▶ [DATASET CONTENT]:

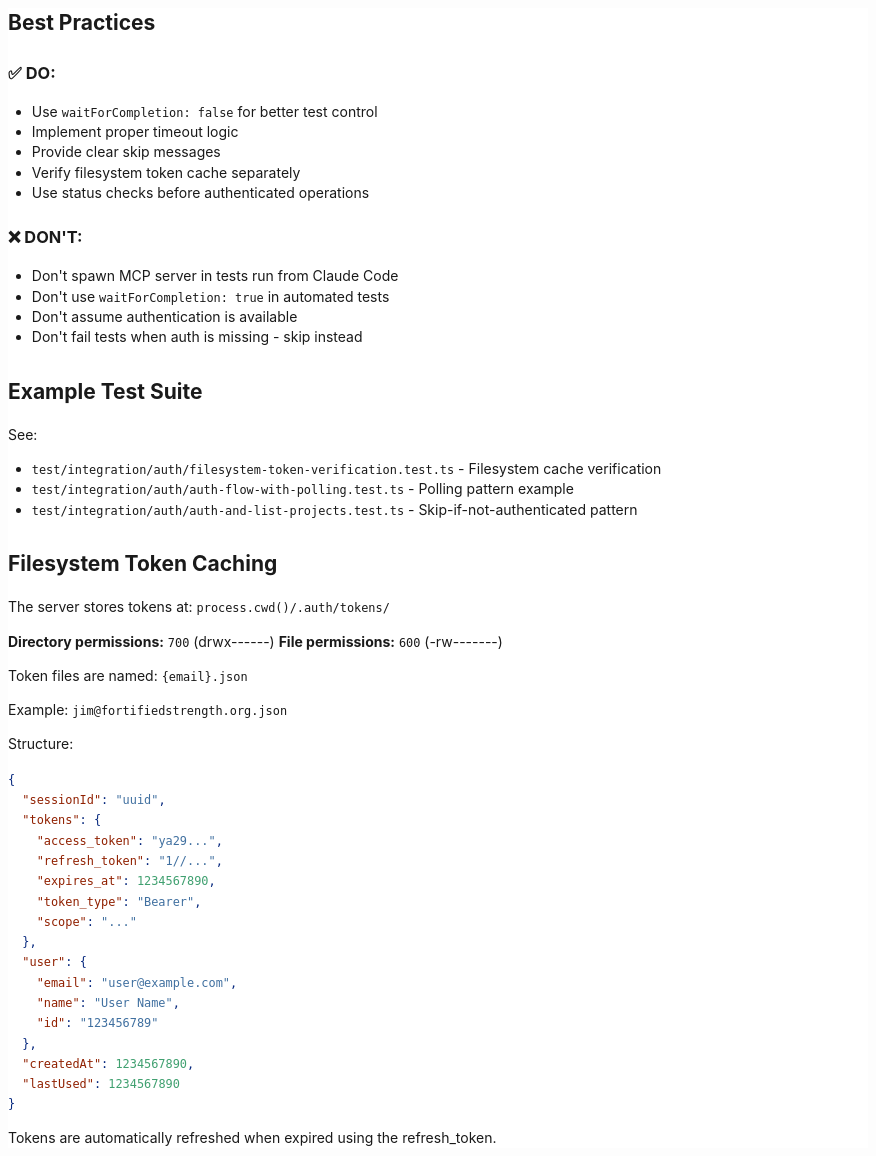 ## Best Practices

### ✅ DO:
- Use `waitForCompletion: false` for better test control
- Implement proper timeout logic
- Provide clear skip messages
- Verify filesystem token cache separately
- Use status checks before authenticated operations

### ❌ DON'T:
- Don't spawn MCP server in tests run from Claude Code
- Don't use `waitForCompletion: true` in automated tests
- Don't assume authentication is available
- Don't fail tests when auth is missing - skip instead

## Example Test Suite

See:
- `test/integration/auth/filesystem-token-verification.test.ts` - Filesystem cache verification
- `test/integration/auth/auth-flow-with-polling.test.ts` - Polling pattern example
- `test/integration/auth/auth-and-list-projects.test.ts` - Skip-if-not-authenticated pattern

## Filesystem Token Caching

The server stores tokens at: `process.cwd()/.auth/tokens/`

**Directory permissions:** `700` (drwx------)
**File permissions:** `600` (-rw-------)

Token files are named: `{email}.json`

Example: `jim@fortifiedstrength.org.json`

Structure:
```json
{
  "sessionId": "uuid",
  "tokens": {
    "access_token": "ya29...",
    "refresh_token": "1//...",
    "expires_at": 1234567890,
    "token_type": "Bearer",
    "scope": "..."
  },
  "user": {
    "email": "user@example.com",
    "name": "User Name",
    "id": "123456789"
  },
  "createdAt": 1234567890,
  "lastUsed": 1234567890
}
```

Tokens are automatically refreshed when expired using the refresh_token.
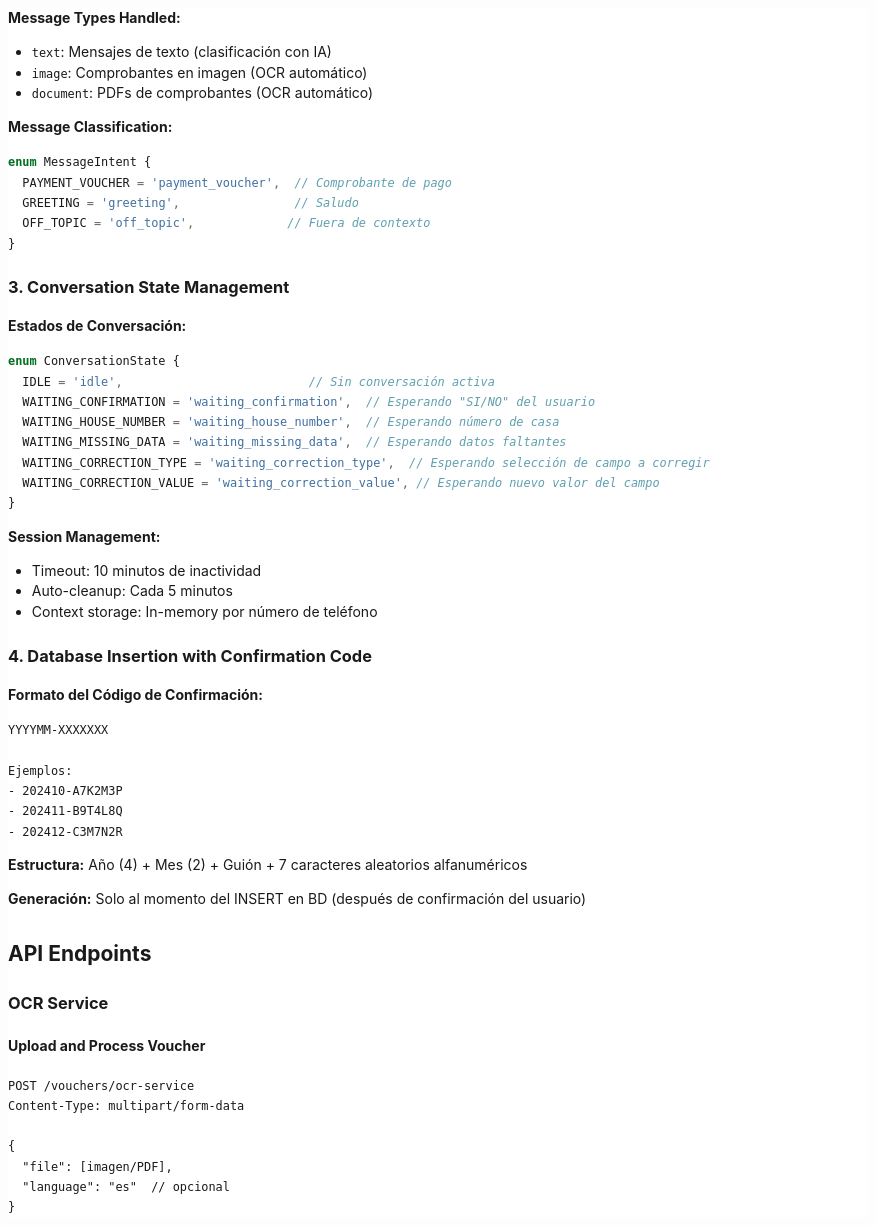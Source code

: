 **Message Types Handled:**
- `text`: Mensajes de texto (clasificación con IA)
- `image`: Comprobantes en imagen (OCR automático)
- `document`: PDFs de comprobantes (OCR automático)

**Message Classification:**
```typescript
enum MessageIntent {
  PAYMENT_VOUCHER = 'payment_voucher',  // Comprobante de pago
  GREETING = 'greeting',                // Saludo
  OFF_TOPIC = 'off_topic',             // Fuera de contexto
}
```

### 3. Conversation State Management

**Estados de Conversación:**
```typescript
enum ConversationState {
  IDLE = 'idle',                          // Sin conversación activa
  WAITING_CONFIRMATION = 'waiting_confirmation',  // Esperando "SI/NO" del usuario
  WAITING_HOUSE_NUMBER = 'waiting_house_number',  // Esperando número de casa
  WAITING_MISSING_DATA = 'waiting_missing_data',  // Esperando datos faltantes
  WAITING_CORRECTION_TYPE = 'waiting_correction_type',  // Esperando selección de campo a corregir
  WAITING_CORRECTION_VALUE = 'waiting_correction_value', // Esperando nuevo valor del campo
}
```

**Session Management:**
- Timeout: 10 minutos de inactividad
- Auto-cleanup: Cada 5 minutos
- Context storage: In-memory por número de teléfono

### 4. Database Insertion with Confirmation Code

**Formato del Código de Confirmación:**
```
YYYYMM-XXXXXXX

Ejemplos:
- 202410-A7K2M3P
- 202411-B9T4L8Q
- 202412-C3M7N2R
```

**Estructura:** Año (4) + Mes (2) + Guión + 7 caracteres aleatorios alfanuméricos

**Generación:** Solo al momento del INSERT en BD (después de confirmación del usuario)

## API Endpoints

### OCR Service

#### Upload and Process Voucher
```http
POST /vouchers/ocr-service
Content-Type: multipart/form-data

{
  "file": [imagen/PDF],
  "language": "es"  // opcional
}
```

▶ [TASK TO COMPLETE]: Show all lines from the data that contain "permissions".

▶ [TASK RESPONSE]:
**Directory permissions:** `700` (drwx------)
**File permissions:** `600` (-rw-------)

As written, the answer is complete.